(Data records)
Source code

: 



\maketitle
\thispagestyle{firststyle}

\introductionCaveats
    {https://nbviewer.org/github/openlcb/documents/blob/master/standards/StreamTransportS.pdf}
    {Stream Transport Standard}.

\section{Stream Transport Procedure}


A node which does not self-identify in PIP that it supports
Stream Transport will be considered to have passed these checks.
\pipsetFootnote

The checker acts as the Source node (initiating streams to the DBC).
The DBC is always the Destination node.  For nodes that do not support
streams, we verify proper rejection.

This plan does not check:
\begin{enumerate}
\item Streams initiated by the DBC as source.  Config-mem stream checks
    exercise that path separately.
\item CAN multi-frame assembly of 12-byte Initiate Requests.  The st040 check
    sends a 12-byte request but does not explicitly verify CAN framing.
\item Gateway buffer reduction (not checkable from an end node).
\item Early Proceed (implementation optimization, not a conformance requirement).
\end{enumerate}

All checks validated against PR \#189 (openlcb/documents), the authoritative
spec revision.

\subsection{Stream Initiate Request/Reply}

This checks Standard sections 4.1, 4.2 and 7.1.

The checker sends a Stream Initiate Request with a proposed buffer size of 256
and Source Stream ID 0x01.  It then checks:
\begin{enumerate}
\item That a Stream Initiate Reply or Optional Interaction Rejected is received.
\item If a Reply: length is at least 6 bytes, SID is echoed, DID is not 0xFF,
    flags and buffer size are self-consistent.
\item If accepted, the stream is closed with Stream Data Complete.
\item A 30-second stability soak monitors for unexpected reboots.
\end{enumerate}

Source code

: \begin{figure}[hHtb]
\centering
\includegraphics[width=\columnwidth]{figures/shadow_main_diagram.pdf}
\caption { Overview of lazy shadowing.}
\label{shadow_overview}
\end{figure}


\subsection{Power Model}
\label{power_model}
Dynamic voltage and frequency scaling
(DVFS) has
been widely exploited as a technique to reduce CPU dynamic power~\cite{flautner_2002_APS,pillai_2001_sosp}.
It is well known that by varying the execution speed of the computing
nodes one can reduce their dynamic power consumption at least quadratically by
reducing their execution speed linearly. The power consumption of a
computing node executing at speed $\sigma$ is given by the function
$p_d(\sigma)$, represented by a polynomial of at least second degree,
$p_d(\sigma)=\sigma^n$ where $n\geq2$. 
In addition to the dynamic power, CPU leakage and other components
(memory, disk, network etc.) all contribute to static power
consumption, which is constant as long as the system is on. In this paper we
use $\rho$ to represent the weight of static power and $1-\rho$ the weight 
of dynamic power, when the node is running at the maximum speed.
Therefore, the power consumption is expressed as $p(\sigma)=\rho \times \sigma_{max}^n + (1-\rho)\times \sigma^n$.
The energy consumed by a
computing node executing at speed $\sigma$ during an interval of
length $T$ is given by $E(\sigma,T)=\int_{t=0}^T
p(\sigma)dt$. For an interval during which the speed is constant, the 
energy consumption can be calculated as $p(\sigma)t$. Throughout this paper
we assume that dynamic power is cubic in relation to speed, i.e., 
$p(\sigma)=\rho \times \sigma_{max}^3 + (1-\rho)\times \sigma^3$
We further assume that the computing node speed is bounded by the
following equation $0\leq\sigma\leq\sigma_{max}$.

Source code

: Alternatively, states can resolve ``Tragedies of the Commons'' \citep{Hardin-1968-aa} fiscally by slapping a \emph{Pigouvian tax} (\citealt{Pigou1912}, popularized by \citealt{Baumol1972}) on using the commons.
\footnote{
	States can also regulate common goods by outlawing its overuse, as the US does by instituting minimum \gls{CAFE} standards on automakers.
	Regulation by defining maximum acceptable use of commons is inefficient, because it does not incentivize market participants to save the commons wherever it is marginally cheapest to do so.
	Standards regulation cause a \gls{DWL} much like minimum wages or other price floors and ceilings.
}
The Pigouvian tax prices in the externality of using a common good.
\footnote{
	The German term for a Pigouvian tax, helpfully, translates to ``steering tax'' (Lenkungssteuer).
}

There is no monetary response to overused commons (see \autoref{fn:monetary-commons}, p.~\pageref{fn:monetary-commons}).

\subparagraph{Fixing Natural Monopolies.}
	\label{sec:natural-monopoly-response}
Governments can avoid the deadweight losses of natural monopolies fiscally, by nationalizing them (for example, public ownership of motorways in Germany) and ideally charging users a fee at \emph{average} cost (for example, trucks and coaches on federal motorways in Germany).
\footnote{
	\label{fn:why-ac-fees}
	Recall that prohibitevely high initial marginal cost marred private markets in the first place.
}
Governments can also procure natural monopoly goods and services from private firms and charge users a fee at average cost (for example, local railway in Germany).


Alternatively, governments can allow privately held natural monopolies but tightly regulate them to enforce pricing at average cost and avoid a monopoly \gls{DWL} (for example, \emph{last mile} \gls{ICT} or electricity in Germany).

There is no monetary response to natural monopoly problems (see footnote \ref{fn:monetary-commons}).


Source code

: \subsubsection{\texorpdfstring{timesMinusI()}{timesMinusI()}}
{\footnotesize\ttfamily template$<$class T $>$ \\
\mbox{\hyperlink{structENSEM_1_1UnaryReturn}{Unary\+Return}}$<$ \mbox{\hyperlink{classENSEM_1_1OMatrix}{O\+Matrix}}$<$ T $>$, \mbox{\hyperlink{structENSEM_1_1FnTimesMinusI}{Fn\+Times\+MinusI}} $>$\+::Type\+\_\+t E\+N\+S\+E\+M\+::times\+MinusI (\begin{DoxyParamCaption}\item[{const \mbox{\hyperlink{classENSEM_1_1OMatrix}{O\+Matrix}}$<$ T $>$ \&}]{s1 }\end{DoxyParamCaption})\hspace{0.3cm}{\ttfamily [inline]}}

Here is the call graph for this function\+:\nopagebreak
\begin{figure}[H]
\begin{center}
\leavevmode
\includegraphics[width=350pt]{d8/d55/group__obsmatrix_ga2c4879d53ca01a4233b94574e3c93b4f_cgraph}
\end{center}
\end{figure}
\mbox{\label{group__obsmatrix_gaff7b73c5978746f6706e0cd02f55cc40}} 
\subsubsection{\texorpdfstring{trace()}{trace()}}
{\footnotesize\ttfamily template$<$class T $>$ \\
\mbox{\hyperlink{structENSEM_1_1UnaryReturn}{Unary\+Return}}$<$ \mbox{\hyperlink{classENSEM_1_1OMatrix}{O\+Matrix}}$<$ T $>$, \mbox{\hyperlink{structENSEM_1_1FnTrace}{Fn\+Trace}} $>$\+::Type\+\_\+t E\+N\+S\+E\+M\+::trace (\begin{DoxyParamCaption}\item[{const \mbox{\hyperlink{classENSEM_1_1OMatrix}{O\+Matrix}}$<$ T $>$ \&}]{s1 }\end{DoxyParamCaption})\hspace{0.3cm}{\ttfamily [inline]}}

--

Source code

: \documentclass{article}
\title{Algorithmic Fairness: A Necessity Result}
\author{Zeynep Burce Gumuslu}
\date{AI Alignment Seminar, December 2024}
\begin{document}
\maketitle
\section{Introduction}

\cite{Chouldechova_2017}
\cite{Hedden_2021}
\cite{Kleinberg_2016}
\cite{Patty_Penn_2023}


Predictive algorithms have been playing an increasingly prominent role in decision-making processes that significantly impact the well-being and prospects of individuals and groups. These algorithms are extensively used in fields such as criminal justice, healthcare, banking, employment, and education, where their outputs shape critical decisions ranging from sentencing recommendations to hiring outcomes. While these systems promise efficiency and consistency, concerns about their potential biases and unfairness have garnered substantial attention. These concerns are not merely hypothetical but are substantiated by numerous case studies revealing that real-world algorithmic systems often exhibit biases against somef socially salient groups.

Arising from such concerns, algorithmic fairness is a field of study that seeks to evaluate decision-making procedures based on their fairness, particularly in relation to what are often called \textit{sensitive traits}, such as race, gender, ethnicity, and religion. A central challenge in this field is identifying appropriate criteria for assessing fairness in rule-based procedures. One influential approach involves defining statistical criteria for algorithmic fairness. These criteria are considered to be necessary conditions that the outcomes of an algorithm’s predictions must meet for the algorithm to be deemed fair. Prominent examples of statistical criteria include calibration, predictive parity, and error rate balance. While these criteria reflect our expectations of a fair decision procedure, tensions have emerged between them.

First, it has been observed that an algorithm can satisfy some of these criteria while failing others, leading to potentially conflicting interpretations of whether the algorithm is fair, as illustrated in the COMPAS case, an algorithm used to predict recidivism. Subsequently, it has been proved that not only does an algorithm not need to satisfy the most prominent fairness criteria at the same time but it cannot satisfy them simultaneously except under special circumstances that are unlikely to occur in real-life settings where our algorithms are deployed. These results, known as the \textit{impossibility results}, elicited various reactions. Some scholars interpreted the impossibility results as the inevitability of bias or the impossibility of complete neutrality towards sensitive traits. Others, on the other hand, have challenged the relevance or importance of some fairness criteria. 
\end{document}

- ACTIVITY -
Retype only the stretch of lines above starting at the one with "use $\rho$ to" and stopping at the one with "The energy consumed by a", exactly as written, with both kept.

- COMPLETED TASK -
use $\rho$ to represent the weight of static power and $1-\rho$ the weight 
of dynamic power, when the node is running at the maximum speed.
Therefore, the power consumption is expressed as $p(\sigma)=\rho \times \sigma_{max}^n + (1-\rho)\times \sigma^n$.
The energy consumed by a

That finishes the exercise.